> [WHAT TO PRODUCE]
Your job is to return every line in the data holding the string "channels".

[Saved data entries]
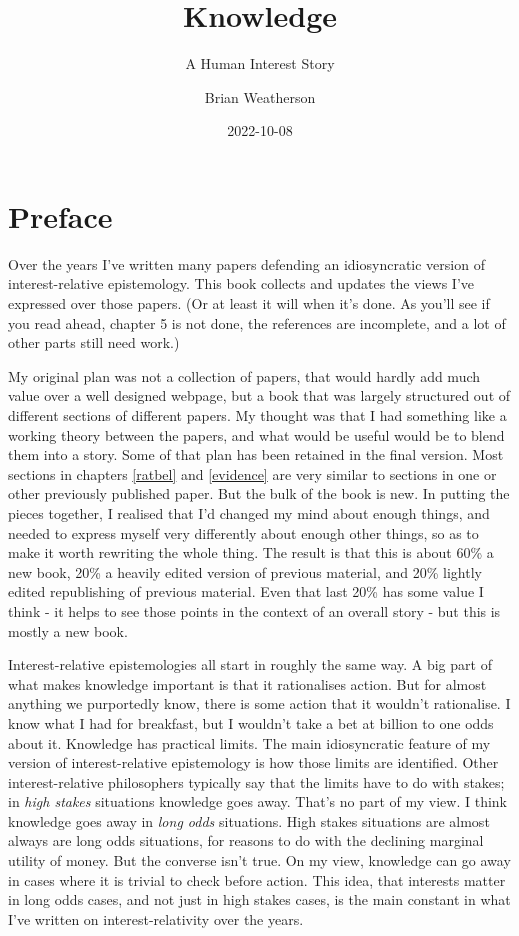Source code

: \documentclass[
  11pt,
]{book}
\title{Knowledge}
\subtitle{A Human Interest Story}
\author{Brian Weatherson}
\date{2022-10-08}
\begin{document}
\maketitle

{
\setcounter{tocdepth}{1}
\tableofcontents
}
\hypertarget{Preface}{%
\chapter*{Preface}\label{Preface}}

\fancyhf{}
\fancyhead[R]{\thepage}

Over the years I've written many papers defending an idiosyncratic version of interest-relative epistemology. This book collects and updates the views I've expressed over those papers. (Or at least it will when it's done. As you'll see if you read ahead, chapter 5 is not done, the references are incomplete, and a lot of other parts still need work.)

My original plan was not a collection of papers, that would hardly add much value over a well designed webpage, but a book that was largely structured out of different sections of different papers. My thought was that I had something like a working theory between the papers, and what would be useful would be to blend them into a story. Some of that plan has been retained in the final version. Most sections in chapters \ref{ratbel} and \ref{evidence} are very similar to sections in one or other previously published paper. But the bulk of the book is new. In putting the pieces together, I realised that I'd changed my mind about enough things, and needed to express myself very differently about enough other things, so as to make it worth rewriting the whole thing. The result is that this is about 60\% a new book, 20\% a heavily edited version of previous material, and 20\% lightly edited republishing of previous material. Even that last 20\% has some value I think - it helps to see those points in the context of an overall story - but this is mostly a new book.

Interest-relative epistemologies all start in roughly the same way. A big part of what makes knowledge important is that it rationalises action. But for almost anything we purportedly know, there is some action that it wouldn't rationalise. I know what I had for breakfast, but I wouldn't take a bet at billion to one odds about it. Knowledge has practical limits. The main idiosyncratic feature of my version of interest-relative epistemology is how those limits are identified. Other interest-relative philosophers typically say that the limits have to do with stakes; in \emph{high stakes} situations knowledge goes away. That's no part of my view. I think knowledge goes away in \emph{long odds} situations. High stakes situations are almost always are long odds situations, for reasons to do with the declining marginal utility of money. But the converse isn't true. On my view, knowledge can go away in cases where it is trivial to check before action. This idea, that interests matter in long odds cases, and not just in high stakes cases, is the main constant in what I've written on interest-relativity over the years.
\end{document}
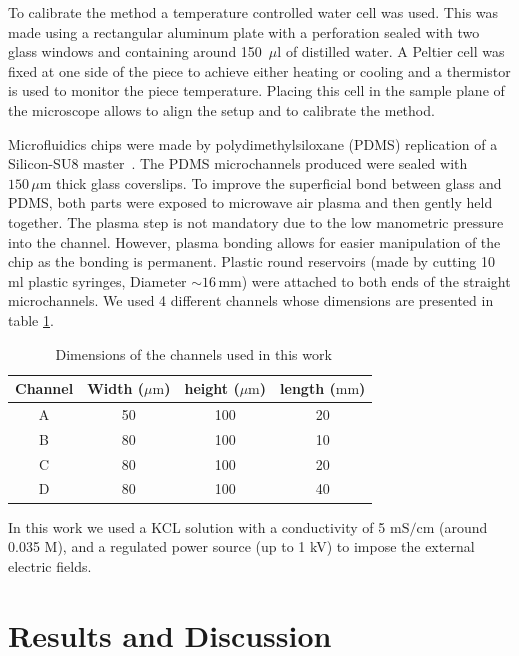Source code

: \documentclass[9pt,twocolumn,twoside]{osajnl}
\begin{document}
To calibrate the method a temperature controlled water cell was used. This was made using a rectangular aluminum plate with a perforation sealed with two glass windows and containing around 150~$\mu\mathrm{l}$ of distilled water. A Peltier cell was fixed at one side of the piece to achieve either heating or cooling and a thermistor is used to monitor the piece temperature.  Placing this cell in the sample plane of the microscope allows to align the setup and to calibrate the method. 

Microfluidics chips were made by polydimethylsiloxane (PDMS) replication of a Silicon-SU8 master~\cite{duffy1998rapid}. The PDMS microchannels produced were sealed with $150\,\mu\mathrm{m}$ thick glass coverslips. To improve the superficial bond between glass and PDMS, both parts were exposed to microwave air plasma and then gently held together. The plasma step is not mandatory due to the low manometric pressure into the channel. However, plasma bonding allows for easier manipulation of the chip as the bonding is permanent. Plastic round reservoirs (made by cutting 10 ml plastic syringes, Diameter $\sim 16\,\mathrm{mm}$) were attached to both ends of the straight microchannels. We used 4 different channels whose dimensions are presented in table \ref{channeldims}.
\begin{table}[ht]
\small
  \caption{\ Dimensions of the channels used in this work}
  \begin{tabular*}{0.5\textwidth}{@{\extracolsep{\fill}}cccc}
    \hline
    Channel & Width ($\mu\mathrm{m}$) & height ($\mu\mathrm{m}$) & length ($\mathrm{mm}$) \\
    \hline
    A & 50 & 100 & 20\\
    B & 80 & 100 & 10\\
    C & 80 & 100 & 20\\
    D & 80 & 100 & 40\\
    \hline
  \end{tabular*}
  \label{channeldims}
\end{table} 
 
In this work we used a KCL solution with a conductivity of 5 $\mathrm{mS/cm}$ (around 0.035 M), and a regulated power source (up to 1 kV) to impose the external electric fields.



\section{Results and Discussion}
\end{document}

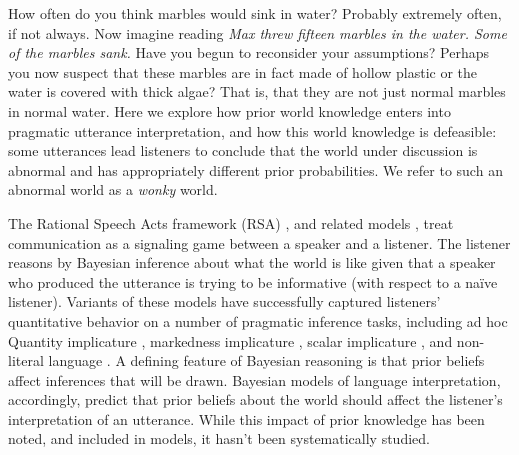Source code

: \documentclass[10pt,letterpaper]{article}
\begin{document}
How often do you think marbles would sink in water? Probably extremely often, if not always. Now imagine reading \emph{Max threw fifteen marbles in the water. Some of the marbles sank.} Have you begun to reconsider your assumptions? Perhaps you now suspect that these marbles are in fact made of hollow plastic or the water is covered with thick algae? That is, that they are not just normal marbles in normal water. Here we explore how prior world knowledge enters into pragmatic utterance interpretation, and how this world knowledge is defeasible: some utterances lead listeners to conclude that the world under discussion is abnormal and has appropriately different prior probabilities. We refer to such an abnormal world  as a \emph{wonky} world.

The Rational Speech Acts framework (RSA)  \cite{frank2012,goodmanstuhlmueller2013}, and related models \cite{franke2011,russell2012}, treat communication as a signaling game \cite{lewis1969} between a speaker and a listener.
The listener reasons by Bayesian inference about what the world is like given that a speaker who produced the utterance is trying to be informative (with respect to a na\"ive listener). 
Variants of these models have successfully captured listeners' quantitative  behavior on a number of pragmatic inference tasks, including ad hoc Quantity implicature \cite{degenfrankejaeger2013}, markedness implicature \cite{bergengoodman2012}, scalar implicature \cite{goodmanstuhlmueller2013}, and non-literal language \cite{kao2014}. 
A defining feature of Bayesian reasoning is that prior beliefs affect inferences that will be drawn. Bayesian models of language interpretation, accordingly, predict that prior beliefs about the world should affect the listener's interpretation of an utterance. 
While this impact of prior knowledge has been noted, and included in models, it hasn't been systematically studied.
\end{document}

> [EXPECTED OUTPUT]
Microfluidics chips were made by polydimethylsiloxane (PDMS) replication of a Silicon-SU8 master~\cite{duffy1998rapid}. The PDMS microchannels produced were sealed with $150\,\mu\mathrm{m}$ thick glass coverslips. To improve the superficial bond between glass and PDMS, both parts were exposed to microwave air plasma and then gently held together. The plasma step is not mandatory due to the low manometric pressure into the channel. However, plasma bonding allows for easier manipulation of the chip as the bonding is permanent. Plastic round reservoirs (made by cutting 10 ml plastic syringes, Diameter $\sim 16\,\mathrm{mm}$) were attached to both ends of the straight microchannels. We used 4 different channels whose dimensions are presented in table \ref{channeldims}.
  \caption{\ Dimensions of the channels used in this work}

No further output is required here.